In einem Interview mit dem Blogger Thilo Jung gab Bundesfamilienministerin Lisa Paus (Grüne) vor kurzem Erstaunliches zu Protokoll. Es ging um die Besteuerung von Ehepaaren – und die unterschiedlichen Ansichten innerhalb der Regierungskoalition dazu. „Die FDP“, so Paus, ist der Auffassung, dass die Familie so etwas ist wie eine kleine GbR, also eine Gesellschaft bürgerlichen Rechts.
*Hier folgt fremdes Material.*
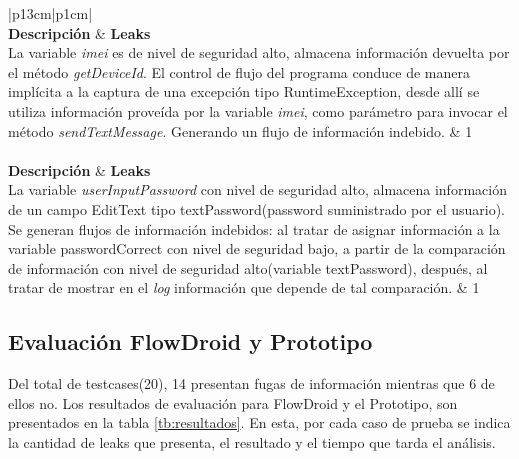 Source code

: \begin{table}[H]
\begin{tabular}{|p{13cm}|p{1cm}|}
	\hline
	\\
	\hline
	\textbf{Descripción} & \textbf{Leaks}\\
	\hline
	La variable \textit{imei} es de nivel de seguridad alto, almacena información
	devuelta por el método \textit{getDeviceId}. El control de flujo del
	programa conduce de manera implícita a la captura de una excepción tipo
	RuntimeException, desde allí se utiliza información proveída por la variable
	\textit{imei}, como parámetro para invocar el método \textit{sendTextMessage}.
	Generando un flujo de información indebido. & 1
	\\
	\hline
	\\
	\hline
	\textbf{Descripción} & \textbf{Leaks}\\
	\hline
	 La variable \textit{userInputPassword} con nivel de seguridad alto, almacena
	 información de un campo EditText tipo textPassword(password suministrado por
	 el usuario). Se generan flujos de información indebidos: al tratar de asignar
	 información a la variable passwordCorrect con nivel de seguridad bajo, a
	 partir de la comparación de información con nivel de seguridad alto(variable
	 textPassword), después, al tratar de mostrar en el \textit{log} información
	 que depende de tal comparación. & 1\\
	\hline
\end{tabular}
\caption{Descripción aplicaciones de prueba.\newline
Se considera con nivel de seguridad alto, variables y métodos que almacenan y
modifican(respectivamente), información catalogada como privada(Sources).\newline 
Se considera con nivel de seguridad bajo, canales para envío de mensajes,
muestra de logs y canales creados durante el control de flujo del programa.\newline }
\label{tab:descripApps0}
\end{table}

\subsection{Evaluación FlowDroid y Prototipo } 
\label{subsec:fvsp}
Del total de testcases(20), 14 presentan fugas de información mientras que 6 de
ellos no. Los resultados de evaluación para FlowDroid y el Prototipo, son
presentados en la tabla \ref{tb:resultados}. En esta, por cada caso de prueba
se indica la cantidad de leaks que presenta, el resultado y el tiempo que tarda el
análisis.

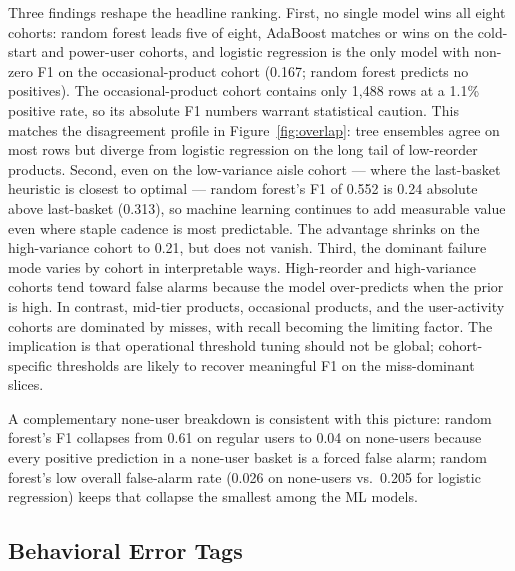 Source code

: \documentclass[10pt,twocolumn]{article}
\begin{document}
Three findings reshape the headline ranking. First, no single model wins all eight cohorts: random forest leads five of eight, AdaBoost matches or wins on the cold-start and power-user cohorts, and logistic regression is the only model with non-zero F1 on the occasional-product cohort (0.167; random forest predicts no positives). The occasional-product cohort contains only 1{,}488 rows at a 1.1\% positive rate, so its absolute F1 numbers warrant statistical caution. This matches the disagreement profile in Figure~\ref{fig:overlap}: tree ensembles agree on most rows but diverge from logistic regression on the long tail of low-reorder products. Second, even on the low-variance aisle cohort --- where the last-basket heuristic is closest to optimal --- random forest's F1 of 0.552 is 0.24 absolute above last-basket (0.313), so machine learning continues to add measurable value even where staple cadence is most predictable. The advantage shrinks on the high-variance cohort to 0.21, but does not vanish. Third, the dominant failure mode varies by cohort in interpretable ways. High-reorder and high-variance cohorts tend toward false alarms because the model over-predicts when the prior is high. In contrast, mid-tier products, occasional products, and the user-activity cohorts are dominated by misses, with recall becoming the limiting factor. The implication is that operational threshold tuning should not be global; cohort-specific thresholds are likely to recover meaningful F1 on the miss-dominant slices.

A complementary none-user breakdown is consistent with this picture: random forest's F1 collapses from 0.61 on regular users to 0.04 on none-users because every positive prediction in a none-user basket is a forced false alarm; random forest's low overall false-alarm rate (0.026 on none-users vs.\ 0.205 for logistic regression) keeps that collapse the smallest among the ML models.

\subsection{Behavioral Error Tags}
\end{document}
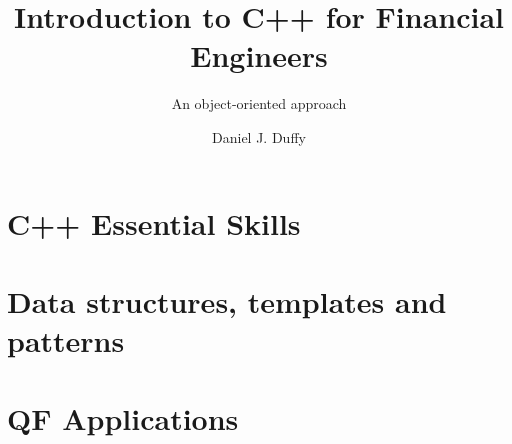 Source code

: \documentclass[
	a4paper,
	10pt,
	oneside
]{scrbook}
\begin{document}
\title{
	Introduction to C++ for Financial Engineers
}
\subtitle{
	An object-oriented approach
}

\author{Daniel J. Duffy}

\maketitle

\frontmatter

\tableofcontents
\lstlistoflistings
\listofalgorithms

\hypersetup{pageanchor=false}

\mainmatter



\part{C++ Essential Skills}

\begingroup
\let\clearpage\relax










\endgroup

\part{Data structures, templates and patterns}

\begingroup
\let\clearpage\relax




\endgroup

\part{QF Applications}

\begingroup
\let\clearpage\relax


\endgroup

\backmatter
\end{document}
Und dass man da nicht reingucken sollte, sondern dass es dieser Gesellschaft selbst überlassen bleiben sollte, wie sie die Steuerbelastung untereinander aufteilen.“
Aus für Ehegattensplitting – die Koalition will wieder Probleme lösen, die niemand hat
Grüne wollen Ehepaaren verbieten, künftig die Steuerklassen III und V für sich zu wählen. Das soll mehr Frauen in Erwerbsarbeit treiben. Ihr Ziel: Das Splitting soll am besten ganz fallen.
Abgesehen von der seltsamen Verwendung des Begriffs GbR durch die Ministerin – genau so dürften auch die meisten Familien in Deutschland denken: nämlich, dass sie gut selbst und ohne staatliche Lenkung entscheiden können, wie sie ihre privaten steuerlichen Angelegenheiten regeln. In dem Interview machte die grüne Ministerin deutlich, dass sie hier eine ganz andere Auffassung vertritt. Sie möchte die Kombination der Steuerklassen V und III für Paare möglichst schnell abschaffen, also das sogenannte Steuersplitting. Ihre Begründung mutet ebenso ungelenk an wie ihr GbR-Vergleich. Die Aufteilung in unterschiedliche Steuerklassen sei ungerecht: „Der ganze Vorteil fließt dann auf das Konto des Mannes.“
Bei dem, was auf das Konto von Berufstätigen fließt, egal welchen Geschlechts, handelt es sich in Wirklichkeit natürlich um das Nettogehalt – also das, was der Staat übriglässt – und nicht um einen „Vorteil“. Außerdem scheint sie grundsätzlich von einem Mann als Hauptverdiener auszugehen. Das trifft zwar oft zu, aber nicht immer.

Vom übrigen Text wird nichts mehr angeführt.